EXERCISE BRIEF: For the word "ended", return each line of the data in which it occurs.
Start of Block
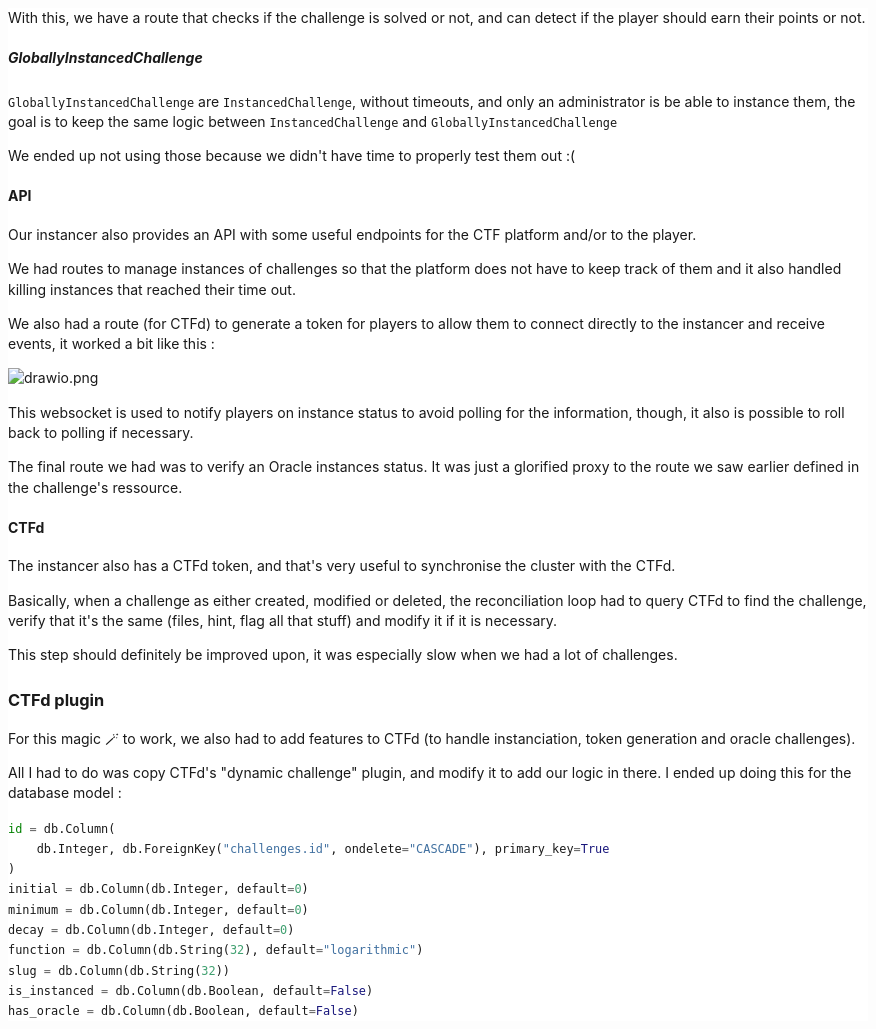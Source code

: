 With this, we have a route that checks if the challenge is solved or not, and can detect if the player should earn their points or not.

##### GloballyInstancedChallenge

`GloballyInstancedChallenge` are `InstancedChallenge`, without timeouts, and only an administrator is be able to instance them, the goal is to keep the same logic between `InstancedChallenge` and `GloballyInstancedChallenge`

We ended up not using those because we didn't have time to properly test them out :(

#### API

Our instancer also provides an API with some useful endpoints for the CTF platform and/or to the player.

We had routes to manage instances of challenges so that the platform does not have to keep track of them and it also handled killing instances that reached their time out.

We also had a route (for CTFd) to generate a token for players to allow them to connect directly to the instancer and receive events, it worked a bit like this :

![drawio.png](https://blog.yewolf.fr/images/91f12722.png)


This websocket is used to notify players on instance status to avoid polling for the information, though, it also is possible to roll back to polling if necessary.

The final route we had was to verify an Oracle instances status. It was just a glorified proxy to the route we saw earlier defined in the challenge's ressource.

#### CTFd

The instancer also has a CTFd token, and that's very useful to synchronise the cluster with the CTFd.

Basically, when a challenge as either created, modified or deleted, the reconciliation loop had to query CTFd to find the challenge, verify that it's the same (files, hint, flag all that stuff) and modify it if it is necessary.

This step should definitely be improved upon, it was especially slow when we had a lot of challenges.

### CTFd plugin

For this magic 🪄 to work, we also had to add features to CTFd (to handle instanciation, token generation and oracle challenges).

All I had to do was copy CTFd's "dynamic challenge" plugin, and modify it to add our logic in there. I ended up doing this for the database model :

```py
id = db.Column(
    db.Integer, db.ForeignKey("challenges.id", ondelete="CASCADE"), primary_key=True
)
initial = db.Column(db.Integer, default=0)
minimum = db.Column(db.Integer, default=0)
decay = db.Column(db.Integer, default=0)
function = db.Column(db.String(32), default="logarithmic")
slug = db.Column(db.String(32))
is_instanced = db.Column(db.Boolean, default=False)
has_oracle = db.Column(db.Boolean, default=False)
```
End of Block
REPLY:
We ended up not using those because we didn't have time to properly test them out :(
All I had to do was copy CTFd's "dynamic challenge" plugin, and modify it to add our logic in there. I ended up doing this for the database model :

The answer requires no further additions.